Against Obligation: The Multiple Sources of Authority
in a Liberal Democracy
by Abner S. Greene (Author)
Do citizens of a nation such as the United States have
a moral duty to obey the law? Do officials, when interpreting the Constitution,
have an obligation to follow what that text meant when ratified? To follow
precedent? To follow what the Supreme Court today says the Constitution means?

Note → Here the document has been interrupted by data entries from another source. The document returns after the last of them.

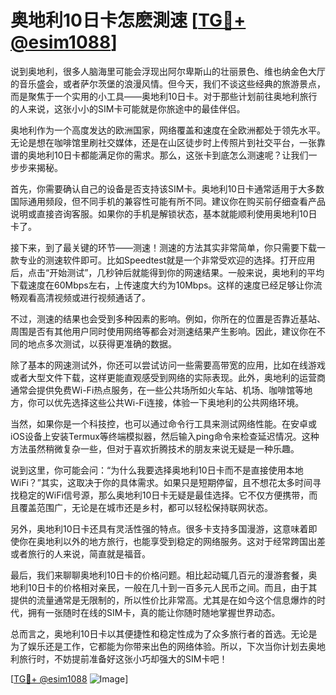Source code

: # 奥地利10日卡怎麽測速 [[TG💪+ @esim1088](https://t.me/s/esim1088)]

说到奥地利，很多人脑海里可能会浮现出阿尔卑斯山的壮丽景色、维也纳金色大厅的音乐盛会，或者萨尔茨堡的浪漫风情。但今天，我们不谈这些经典的旅游景点，而是聚焦于一个实用的小工具——奥地利10日卡。对于那些计划前往奥地利旅行的人来说，这张小小的SIM卡可能就是你旅途中的最佳伴侣。

奥地利作为一个高度发达的欧洲国家，网络覆盖和速度在全欧洲都处于领先水平。无论是想在咖啡馆里刷社交媒体，还是在山区徒步时上传照片到社交平台，一张靠谱的奥地利10日卡都能满足你的需求。那么，这张卡到底怎么测速呢？让我们一步步来揭秘。

首先，你需要确认自己的设备是否支持该SIM卡。奥地利10日卡通常适用于大多数国际通用频段，但不同手机的兼容性可能有所不同。建议你在购买前仔细查看产品说明或直接咨询客服。如果你的手机是解锁状态，基本就能顺利使用奥地利10日卡了。

接下来，到了最关键的环节——测速！测速的方法其实非常简单，你只需要下载一款专业的测速软件即可。比如Speedtest就是一个非常受欢迎的选择。打开应用后，点击“开始测试”，几秒钟后就能得到你的网速结果。一般来说，奥地利的平均下载速度在60Mbps左右，上传速度大约为10Mbps。这样的速度已经足够让你流畅观看高清视频或进行视频通话了。

不过，测速的结果也会受到多种因素的影响。例如，你所在的位置是否靠近基站、周围是否有其他用户同时使用网络等都会对测速结果产生影响。因此，建议你在不同的地点多次测试，以获得更准确的数据。

除了基本的网速测试外，你还可以尝试访问一些需要高带宽的应用，比如在线游戏或者大型文件下载，这样更能直观感受到网络的实际表现。此外，奥地利的运营商通常会提供免费Wi-Fi热点服务，在一些公共场所如火车站、机场、咖啡馆等地方，你可以优先选择这些公共Wi-Fi连接，体验一下奥地利的公共网络环境。

当然，如果你是一个科技控，也可以通过命令行工具来测试网络性能。在安卓或iOS设备上安装Termux等终端模拟器，然后输入ping命令来检查延迟情况。这种方法虽然稍微复杂一些，但对于喜欢折腾技术的朋友来说无疑是一种乐趣。

说到这里，你可能会问：“为什么我要选择奥地利10日卡而不是直接使用本地WiFi？”其实，这取决于你的具体需求。如果只是短期停留，且不想花太多时间寻找稳定的WiFi信号源，那么奥地利10日卡无疑是最佳选择。它不仅方便携带，而且覆盖范围广，无论是在城市还是乡村，都可以轻松保持联网状态。

另外，奥地利10日卡还具有灵活性强的特点。很多卡支持多国漫游，这意味着即使你在奥地利以外的地方旅行，也能享受到稳定的网络服务。这对于经常跨国出差或者旅行的人来说，简直就是福音。

最后，我们来聊聊奥地利10日卡的价格问题。相比起动辄几百元的漫游套餐，奥地利10日卡的价格相对亲民，一般在几十到一百多元人民币之间。而且，由于其提供的流量通常是无限制的，所以性价比非常高。尤其是在如今这个信息爆炸的时代，拥有一张随时在线的SIM卡，真的能让你随时随地掌握世界动态。

总而言之，奥地利10日卡以其便捷性和稳定性成为了众多旅行者的首选。无论是为了娱乐还是工作，它都能为你带来出色的网络体验。所以，下次当你计划去奥地利旅行时，不妨提前准备好这张小巧却强大的SIM卡吧！

[[TG💪+ @esim1088](https://t.me/s/esim1088) ![Image](https://i.postimg.cc/4NQfJmqS/Snipaste-2025-05-13-00-14-12.png)]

These are questions of political obligation (for
citizens) and interpretive obligation (for anyone interpreting the
Constitution, often officials). Abner Greene argues that such obligations do
not exist. Although citizens should obey some laws entirely, and other laws in
some instances, no one has put forth a successful argument that citizens should
obey all laws all the time. Greene’s case is not only “against” obligation. It
is also “for” an approach he calls “permeable sovereignty”: all of our norms
are on equal footing with the state’s laws. Accordingly, the state should
accommodate religious, philosophical, family, or tribal norms whenever
possible.
Greene shows that questions of interpretive obligation
share many qualities with those of political obligation. In rejecting the view
that constitutional interpreters must follow either prior or higher sources of
constitutional meaning, Greene confronts and turns aside arguments similar to
those offered for a moral duty of citizens to obey the law.